Ein bedeutsames Gerichtsverfahren gegen den Technologie-Giganten Google endete zugunsten der Wettbewerbshüter in den USA. In diesem Fall ging es darum, wie die Google-Suchmaschine in Web-Browsern als Standard voreingestellt ist. Ein Richter in Washington, D.C. entschied, dass der Internet-Konzern ein Monopol aufgebaut und dieses vor Konkurrenten abgeschottet habe. Google äußerte sich bislang nicht zu dem Urteil.

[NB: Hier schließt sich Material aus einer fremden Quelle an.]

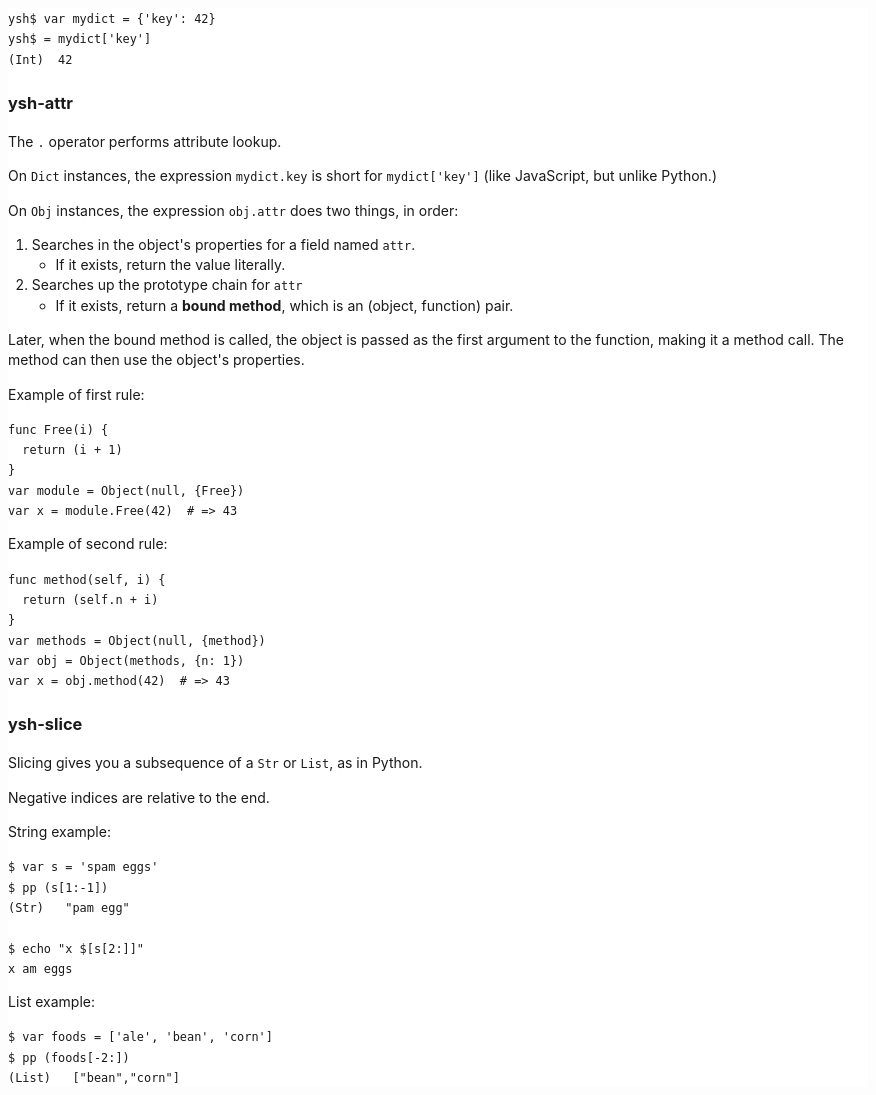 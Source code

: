     ysh$ var mydict = {'key': 42}
    ysh$ = mydict['key']
    (Int)  42

### ysh-attr

The `.` operator performs attribute lookup.

On `Dict` instances, the expression `mydict.key` is short for `mydict['key']`
(like JavaScript, but unlike Python.)

On `Obj` instances, the expression `obj.attr` does two things, in order:

1. Searches in the object's properties for a field named `attr`. 
   - If it exists, return the value literally.
2. Searches up the prototype chain for `attr`
   - If it exists, return a **bound method**, which is an (object, function)
     pair.

Later, when the bound method is called, the object is passed as the first
argument to the function, making it a method call.  The method can then use the
object's properties.

Example of first rule:

    func Free(i) {
      return (i + 1)
    }
    var module = Object(null, {Free})
    var x = module.Free(42)  # => 43

Example of second rule:

    func method(self, i) {
      return (self.n + i)
    }
    var methods = Object(null, {method})
    var obj = Object(methods, {n: 1})
    var x = obj.method(42)  # => 43

### ysh-slice

Slicing gives you a subsequence of a `Str` or `List`, as in Python.

Negative indices are relative to the end.

String example:

    $ var s = 'spam eggs'
    $ pp (s[1:-1])
    (Str)   "pam egg"

    $ echo "x $[s[2:]]"
    x am eggs

List example:

    $ var foods = ['ale', 'bean', 'corn']
    $ pp (foods[-2:])
    (List)   ["bean","corn"]
    

[Command]: chap-type-method.html#Command
[Expr]: chap-type-method.html#Expr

Die Klage wurde vom US-Justizministerium sowie Dutzenden Bundesstaaten erhoben. Sie argumentierten, dass Google eine 'Mauer um sein Suchmaschinen-Monopol' errichtet habe. Insbesondere das Beispiel Apple wurde vor Gericht hervorgehoben: Google zahlte Milliarden, damit seine Suchmaschine standardmäßig im Safari-Browser auf iPhones voreingestellt ist. Nutzer könnten zwar theoretisch eine andere Suchmaschine wählen, doch die meisten blieben bei der Voreinstellung.

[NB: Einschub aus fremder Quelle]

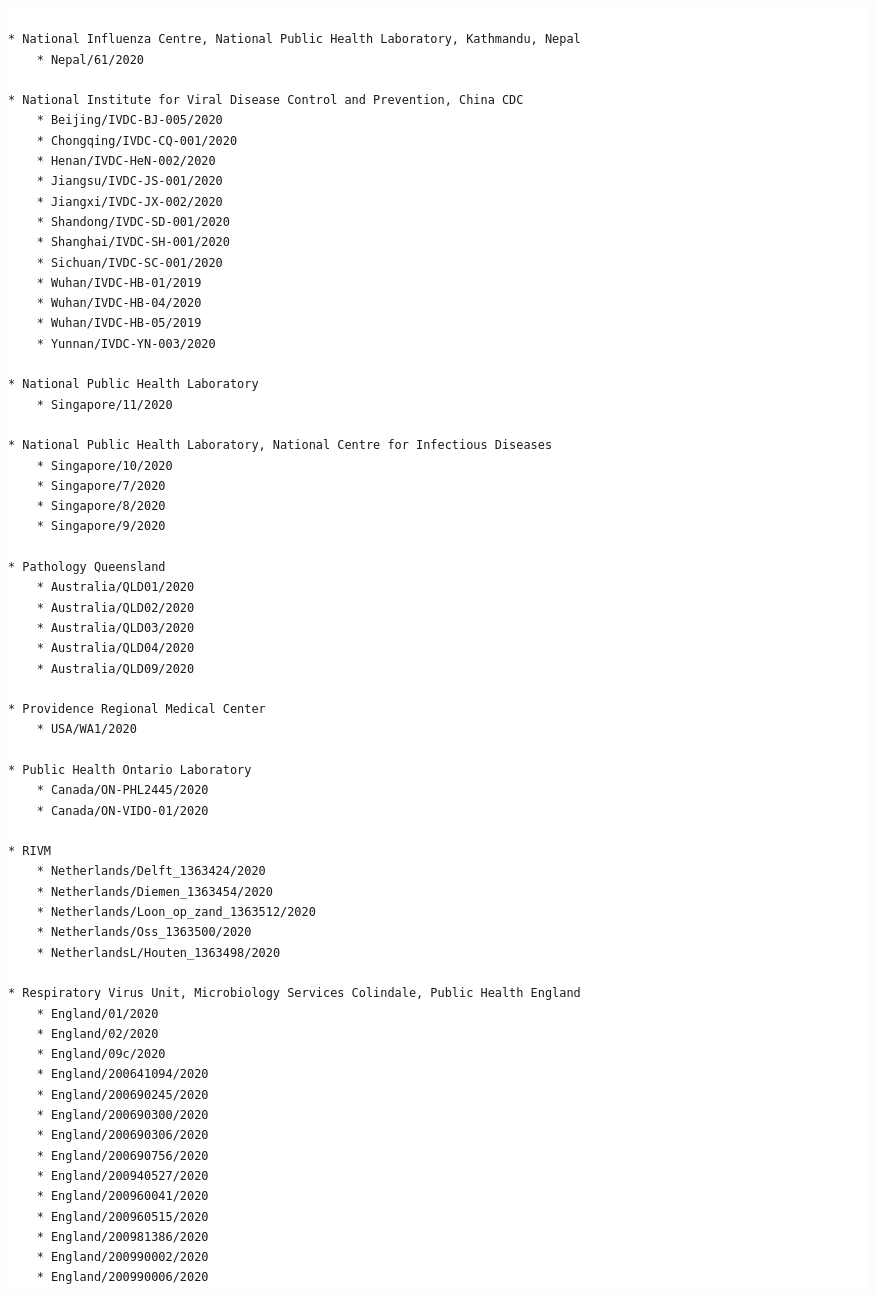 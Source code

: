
 ```auspiceMainDisplayMarkdown

* National Influenza Centre, National Public Health Laboratory, Kathmandu, Nepal
	* Nepal/61/2020

* National Institute for Viral Disease Control and Prevention, China CDC
	* Beijing/IVDC-BJ-005/2020
	* Chongqing/IVDC-CQ-001/2020
	* Henan/IVDC-HeN-002/2020
	* Jiangsu/IVDC-JS-001/2020
	* Jiangxi/IVDC-JX-002/2020
	* Shandong/IVDC-SD-001/2020
	* Shanghai/IVDC-SH-001/2020
	* Sichuan/IVDC-SC-001/2020
	* Wuhan/IVDC-HB-01/2019
	* Wuhan/IVDC-HB-04/2020
	* Wuhan/IVDC-HB-05/2019
	* Yunnan/IVDC-YN-003/2020

* National Public Health Laboratory
	* Singapore/11/2020

* National Public Health Laboratory, National Centre for Infectious Diseases
	* Singapore/10/2020
	* Singapore/7/2020
	* Singapore/8/2020
	* Singapore/9/2020

* Pathology Queensland
	* Australia/QLD01/2020
	* Australia/QLD02/2020
	* Australia/QLD03/2020
	* Australia/QLD04/2020
	* Australia/QLD09/2020

* Providence Regional Medical Center
	* USA/WA1/2020

* Public Health Ontario Laboratory
	* Canada/ON-PHL2445/2020
	* Canada/ON-VIDO-01/2020

* RIVM
	* Netherlands/Delft_1363424/2020
	* Netherlands/Diemen_1363454/2020
	* Netherlands/Loon_op_zand_1363512/2020
	* Netherlands/Oss_1363500/2020
	* NetherlandsL/Houten_1363498/2020

* Respiratory Virus Unit, Microbiology Services Colindale, Public Health England
	* England/01/2020
	* England/02/2020
	* England/09c/2020
	* England/200641094/2020
	* England/200690245/2020
	* England/200690300/2020
	* England/200690306/2020
	* England/200690756/2020
	* England/200940527/2020
	* England/200960041/2020
	* England/200960515/2020
	* England/200981386/2020
	* England/200990002/2020
	* England/200990006/2020
```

Google verteidigte sich in dem Verfahren damit, dass die Nutzer vor allem wegen der hohen Qualität der Suchergebnisse auf Google zurückgreifen würden. Die Klage wurde ursprünglich während der Amtszeit von Präsident Donald Trump eingereicht und unter seiner Verwaltung fortgesetzt. Auch die Administration seines Nachfolgers Joe Biden setzte das Verfahren engagiert fort.